**What you will do:** From the material below, list every line containing "https".

**Provided records:**
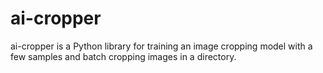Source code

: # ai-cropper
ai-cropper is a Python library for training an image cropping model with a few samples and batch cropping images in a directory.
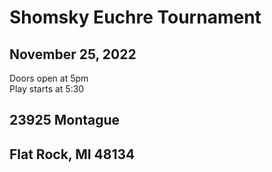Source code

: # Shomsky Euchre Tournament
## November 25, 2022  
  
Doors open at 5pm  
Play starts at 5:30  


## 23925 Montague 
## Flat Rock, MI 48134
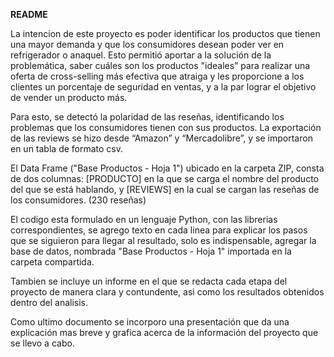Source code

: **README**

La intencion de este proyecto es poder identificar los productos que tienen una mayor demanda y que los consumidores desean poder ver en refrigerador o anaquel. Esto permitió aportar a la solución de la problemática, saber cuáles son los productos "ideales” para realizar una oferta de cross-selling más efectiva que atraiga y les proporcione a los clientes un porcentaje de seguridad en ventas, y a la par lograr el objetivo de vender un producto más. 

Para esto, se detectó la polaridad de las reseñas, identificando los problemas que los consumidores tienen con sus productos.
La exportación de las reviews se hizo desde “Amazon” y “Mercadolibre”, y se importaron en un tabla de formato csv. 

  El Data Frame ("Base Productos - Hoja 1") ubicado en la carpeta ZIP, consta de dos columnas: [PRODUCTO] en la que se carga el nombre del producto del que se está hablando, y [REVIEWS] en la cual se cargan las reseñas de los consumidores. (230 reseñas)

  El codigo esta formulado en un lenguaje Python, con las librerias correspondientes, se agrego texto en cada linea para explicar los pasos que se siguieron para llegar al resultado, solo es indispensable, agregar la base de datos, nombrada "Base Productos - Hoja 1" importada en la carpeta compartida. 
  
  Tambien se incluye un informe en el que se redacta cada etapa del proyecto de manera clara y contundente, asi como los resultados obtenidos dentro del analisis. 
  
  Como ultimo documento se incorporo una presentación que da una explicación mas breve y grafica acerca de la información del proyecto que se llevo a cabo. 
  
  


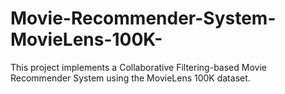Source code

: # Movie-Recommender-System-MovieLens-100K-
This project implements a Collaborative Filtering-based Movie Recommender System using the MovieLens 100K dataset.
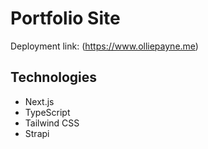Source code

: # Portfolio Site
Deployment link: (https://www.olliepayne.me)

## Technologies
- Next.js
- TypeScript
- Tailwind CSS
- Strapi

...

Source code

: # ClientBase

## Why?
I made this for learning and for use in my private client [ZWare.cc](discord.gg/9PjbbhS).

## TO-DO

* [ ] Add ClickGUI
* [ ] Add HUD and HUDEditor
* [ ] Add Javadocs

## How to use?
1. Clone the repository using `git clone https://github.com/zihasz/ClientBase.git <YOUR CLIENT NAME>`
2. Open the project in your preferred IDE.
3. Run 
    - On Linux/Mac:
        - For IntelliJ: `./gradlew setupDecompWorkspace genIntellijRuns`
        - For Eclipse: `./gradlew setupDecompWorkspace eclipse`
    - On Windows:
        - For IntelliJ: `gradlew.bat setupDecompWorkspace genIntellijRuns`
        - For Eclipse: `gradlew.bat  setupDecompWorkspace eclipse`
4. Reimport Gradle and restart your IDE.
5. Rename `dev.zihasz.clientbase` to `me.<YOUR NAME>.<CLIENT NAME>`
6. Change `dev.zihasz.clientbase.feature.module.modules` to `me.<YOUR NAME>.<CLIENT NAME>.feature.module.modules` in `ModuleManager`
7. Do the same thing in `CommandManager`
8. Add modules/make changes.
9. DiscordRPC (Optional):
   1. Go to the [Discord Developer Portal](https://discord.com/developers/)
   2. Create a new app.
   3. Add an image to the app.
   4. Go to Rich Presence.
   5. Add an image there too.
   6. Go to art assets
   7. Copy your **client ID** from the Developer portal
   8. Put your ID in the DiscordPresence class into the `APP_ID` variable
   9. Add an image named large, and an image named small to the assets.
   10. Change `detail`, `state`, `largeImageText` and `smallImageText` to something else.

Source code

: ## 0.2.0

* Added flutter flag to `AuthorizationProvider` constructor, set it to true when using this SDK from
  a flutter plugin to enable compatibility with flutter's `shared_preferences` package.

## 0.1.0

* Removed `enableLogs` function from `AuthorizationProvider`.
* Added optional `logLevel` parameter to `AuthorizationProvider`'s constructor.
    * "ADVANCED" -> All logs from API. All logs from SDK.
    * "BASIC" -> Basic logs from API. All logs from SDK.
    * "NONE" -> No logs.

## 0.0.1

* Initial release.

**Exercise result:**
Deployment link: (https://www.olliepayne.me)
1. Clone the repository using `git clone https://github.com/zihasz/ClientBase.git <YOUR CLIENT NAME>`
   1. Go to the [Discord Developer Portal](https://discord.com/developers/)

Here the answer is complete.